* [Exercise instructions]: The output should be identical to the entries that follow.
Start of Records for the exercise
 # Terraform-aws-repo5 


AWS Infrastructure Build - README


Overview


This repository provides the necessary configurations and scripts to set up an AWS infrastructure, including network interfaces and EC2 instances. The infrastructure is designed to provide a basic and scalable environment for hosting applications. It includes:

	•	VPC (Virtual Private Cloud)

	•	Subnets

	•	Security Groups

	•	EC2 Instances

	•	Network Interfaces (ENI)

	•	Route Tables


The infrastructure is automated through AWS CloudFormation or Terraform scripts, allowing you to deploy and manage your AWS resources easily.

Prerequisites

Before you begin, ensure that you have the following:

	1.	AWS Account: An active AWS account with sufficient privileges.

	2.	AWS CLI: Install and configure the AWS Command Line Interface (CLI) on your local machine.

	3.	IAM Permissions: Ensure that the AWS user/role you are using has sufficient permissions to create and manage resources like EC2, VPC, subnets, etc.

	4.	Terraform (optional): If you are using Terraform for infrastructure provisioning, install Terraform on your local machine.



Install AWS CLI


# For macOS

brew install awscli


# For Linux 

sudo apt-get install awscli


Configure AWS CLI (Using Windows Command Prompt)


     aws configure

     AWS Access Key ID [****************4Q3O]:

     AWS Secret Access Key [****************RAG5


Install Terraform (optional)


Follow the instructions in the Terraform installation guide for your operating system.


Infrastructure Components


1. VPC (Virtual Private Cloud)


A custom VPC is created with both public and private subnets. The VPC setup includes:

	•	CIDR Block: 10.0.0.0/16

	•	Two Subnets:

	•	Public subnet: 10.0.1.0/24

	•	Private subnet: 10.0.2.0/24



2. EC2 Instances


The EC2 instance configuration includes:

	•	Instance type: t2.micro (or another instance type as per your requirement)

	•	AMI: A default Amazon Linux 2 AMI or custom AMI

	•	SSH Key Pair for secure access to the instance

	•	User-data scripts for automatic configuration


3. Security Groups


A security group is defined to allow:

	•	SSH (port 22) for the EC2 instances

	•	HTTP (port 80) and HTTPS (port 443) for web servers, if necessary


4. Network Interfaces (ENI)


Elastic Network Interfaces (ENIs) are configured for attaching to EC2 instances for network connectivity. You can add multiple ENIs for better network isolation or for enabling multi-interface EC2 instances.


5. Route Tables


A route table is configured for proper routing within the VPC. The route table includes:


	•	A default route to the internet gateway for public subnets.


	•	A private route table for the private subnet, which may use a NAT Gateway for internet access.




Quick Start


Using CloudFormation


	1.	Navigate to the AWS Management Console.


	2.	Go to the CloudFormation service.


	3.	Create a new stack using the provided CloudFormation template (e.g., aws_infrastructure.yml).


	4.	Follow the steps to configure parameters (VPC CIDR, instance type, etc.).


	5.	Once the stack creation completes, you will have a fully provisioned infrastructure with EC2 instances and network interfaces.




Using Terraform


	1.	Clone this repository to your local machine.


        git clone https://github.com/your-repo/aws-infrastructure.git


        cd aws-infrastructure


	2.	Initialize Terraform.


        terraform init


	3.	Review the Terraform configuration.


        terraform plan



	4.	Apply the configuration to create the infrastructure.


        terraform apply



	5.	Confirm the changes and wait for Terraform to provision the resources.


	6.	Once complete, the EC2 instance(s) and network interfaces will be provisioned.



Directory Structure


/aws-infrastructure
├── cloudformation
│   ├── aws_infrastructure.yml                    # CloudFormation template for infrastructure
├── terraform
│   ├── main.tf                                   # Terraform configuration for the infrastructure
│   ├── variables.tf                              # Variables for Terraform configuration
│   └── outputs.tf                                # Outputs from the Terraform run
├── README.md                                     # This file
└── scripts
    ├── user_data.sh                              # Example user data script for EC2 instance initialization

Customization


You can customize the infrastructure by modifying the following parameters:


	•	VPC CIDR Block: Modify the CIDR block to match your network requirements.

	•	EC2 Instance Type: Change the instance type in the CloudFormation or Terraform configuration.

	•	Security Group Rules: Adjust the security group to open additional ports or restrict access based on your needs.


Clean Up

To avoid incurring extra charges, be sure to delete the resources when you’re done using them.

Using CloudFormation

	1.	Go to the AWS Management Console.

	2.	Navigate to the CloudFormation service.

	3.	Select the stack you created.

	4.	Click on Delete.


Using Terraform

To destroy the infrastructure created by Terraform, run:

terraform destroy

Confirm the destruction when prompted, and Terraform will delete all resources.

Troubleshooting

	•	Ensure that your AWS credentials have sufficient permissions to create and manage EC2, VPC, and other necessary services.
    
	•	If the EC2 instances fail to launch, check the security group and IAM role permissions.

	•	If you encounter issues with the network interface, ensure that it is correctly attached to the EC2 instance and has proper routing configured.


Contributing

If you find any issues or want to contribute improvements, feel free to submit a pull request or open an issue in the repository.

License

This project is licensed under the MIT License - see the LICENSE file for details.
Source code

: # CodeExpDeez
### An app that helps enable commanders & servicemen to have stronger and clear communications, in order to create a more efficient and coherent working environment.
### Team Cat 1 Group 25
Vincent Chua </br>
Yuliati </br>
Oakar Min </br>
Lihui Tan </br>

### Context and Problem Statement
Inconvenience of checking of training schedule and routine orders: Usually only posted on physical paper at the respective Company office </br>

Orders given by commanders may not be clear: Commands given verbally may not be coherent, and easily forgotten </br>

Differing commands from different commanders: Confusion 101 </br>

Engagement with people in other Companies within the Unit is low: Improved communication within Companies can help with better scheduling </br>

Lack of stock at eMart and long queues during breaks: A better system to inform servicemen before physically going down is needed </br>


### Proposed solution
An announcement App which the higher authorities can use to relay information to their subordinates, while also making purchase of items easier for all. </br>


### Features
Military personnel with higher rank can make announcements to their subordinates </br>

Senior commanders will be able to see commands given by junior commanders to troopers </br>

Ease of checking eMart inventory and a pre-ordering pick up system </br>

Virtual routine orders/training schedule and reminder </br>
End of Records for the exercise
* [Problem solution]:
 # Terraform-aws-repo5 


AWS Infrastructure Build - README


Overview


This repository provides the necessary configurations and scripts to set up an AWS infrastructure, including network interfaces and EC2 instances. The infrastructure is designed to provide a basic and scalable environment for hosting applications. It includes:

	•	VPC (Virtual Private Cloud)

	•	Subnets

	•	Security Groups

	•	EC2 Instances

	•	Network Interfaces (ENI)

	•	Route Tables


The infrastructure is automated through AWS CloudFormation or Terraform scripts, allowing you to deploy and manage your AWS resources easily.

Prerequisites

Before you begin, ensure that you have the following:

	1.	AWS Account: An active AWS account with sufficient privileges.

	2.	AWS CLI: Install and configure the AWS Command Line Interface (CLI) on your local machine.

	3.	IAM Permissions: Ensure that the AWS user/role you are using has sufficient permissions to create and manage resources like EC2, VPC, subnets, etc.

	4.	Terraform (optional): If you are using Terraform for infrastructure provisioning, install Terraform on your local machine.



Install AWS CLI


# For macOS

brew install awscli


# For Linux 

sudo apt-get install awscli


Configure AWS CLI (Using Windows Command Prompt)


     aws configure

     AWS Access Key ID [****************4Q3O]:

     AWS Secret Access Key [****************RAG5


Install Terraform (optional)


Follow the instructions in the Terraform installation guide for your operating system.


Infrastructure Components


1. VPC (Virtual Private Cloud)


A custom VPC is created with both public and private subnets. The VPC setup includes:

	•	CIDR Block: 10.0.0.0/16

	•	Two Subnets:

	•	Public subnet: 10.0.1.0/24

	•	Private subnet: 10.0.2.0/24



2. EC2 Instances


The EC2 instance configuration includes:

	•	Instance type: t2.micro (or another instance type as per your requirement)

	•	AMI: A default Amazon Linux 2 AMI or custom AMI

	•	SSH Key Pair for secure access to the instance

	•	User-data scripts for automatic configuration


3. Security Groups


A security group is defined to allow:

	•	SSH (port 22) for the EC2 instances

	•	HTTP (port 80) and HTTPS (port 443) for web servers, if necessary


4. Network Interfaces (ENI)


Elastic Network Interfaces (ENIs) are configured for attaching to EC2 instances for network connectivity. You can add multiple ENIs for better network isolation or for enabling multi-interface EC2 instances.


5. Route Tables


A route table is configured for proper routing within the VPC. The route table includes:


	•	A default route to the internet gateway for public subnets.


	•	A private route table for the private subnet, which may use a NAT Gateway for internet access.




Quick Start


Using CloudFormation


	1.	Navigate to the AWS Management Console.


	2.	Go to the CloudFormation service.


	3.	Create a new stack using the provided CloudFormation template (e.g., aws_infrastructure.yml).


	4.	Follow the steps to configure parameters (VPC CIDR, instance type, etc.).


	5.	Once the stack creation completes, you will have a fully provisioned infrastructure with EC2 instances and network interfaces.




Using Terraform


	1.	Clone this repository to your local machine.


        git clone https://github.com/your-repo/aws-infrastructure.git


        cd aws-infrastructure


	2.	Initialize Terraform.


        terraform init


	3.	Review the Terraform configuration.


        terraform plan



	4.	Apply the configuration to create the infrastructure.


        terraform apply



	5.	Confirm the changes and wait for Terraform to provision the resources.


	6.	Once complete, the EC2 instance(s) and network interfaces will be provisioned.



Directory Structure


/aws-infrastructure
├── cloudformation
│   ├── aws_infrastructure.yml                    # CloudFormation template for infrastructure
├── terraform
│   ├── main.tf                                   # Terraform configuration for the infrastructure
│   ├── variables.tf                              # Variables for Terraform configuration
│   └── outputs.tf                                # Outputs from the Terraform run
├── README.md                                     # This file
└── scripts
    ├── user_data.sh                              # Example user data script for EC2 instance initialization

Customization


You can customize the infrastructure by modifying the following parameters:


	•	VPC CIDR Block: Modify the CIDR block to match your network requirements.

	•	EC2 Instance Type: Change the instance type in the CloudFormation or Terraform configuration.

	•	Security Group Rules: Adjust the security group to open additional ports or restrict access based on your needs.


Clean Up

To avoid incurring extra charges, be sure to delete the resources when you’re done using them.

Using CloudFormation

	1.	Go to the AWS Management Console.

	2.	Navigate to the CloudFormation service.

	3.	Select the stack you created.

	4.	Click on Delete.


Using Terraform

To destroy the infrastructure created by Terraform, run:

terraform destroy

Confirm the destruction when prompted, and Terraform will delete all resources.

Troubleshooting

	•	Ensure that your AWS credentials have sufficient permissions to create and manage EC2, VPC, and other necessary services.
    
	•	If the EC2 instances fail to launch, check the security group and IAM role permissions.

	•	If you encounter issues with the network interface, ensure that it is correctly attached to the EC2 instance and has proper routing configured.


Contributing

If you find any issues or want to contribute improvements, feel free to submit a pull request or open an issue in the repository.

License

This project is licensed under the MIT License - see the LICENSE file for details.
Source code

: # CodeExpDeez
### An app that helps enable commanders & servicemen to have stronger and clear communications, in order to create a more efficient and coherent working environment.
### Team Cat 1 Group 25
Vincent Chua </br>
Yuliati </br>
Oakar Min </br>
Lihui Tan </br>

### Context and Problem Statement
Inconvenience of checking of training schedule and routine orders: Usually only posted on physical paper at the respective Company office </br>

Orders given by commanders may not be clear: Commands given verbally may not be coherent, and easily forgotten </br>

Differing commands from different commanders: Confusion 101 </br>

Engagement with people in other Companies within the Unit is low: Improved communication within Companies can help with better scheduling </br>

Lack of stock at eMart and long queues during breaks: A better system to inform servicemen before physically going down is needed </br>


### Proposed solution
An announcement App which the higher authorities can use to relay information to their subordinates, while also making purchase of items easier for all. </br>


### Features
Military personnel with higher rank can make announcements to their subordinates </br>

Senior commanders will be able to see commands given by junior commanders to troopers </br>

Ease of checking eMart inventory and a pre-ordering pick up system </br>

Virtual routine orders/training schedule and reminder </br>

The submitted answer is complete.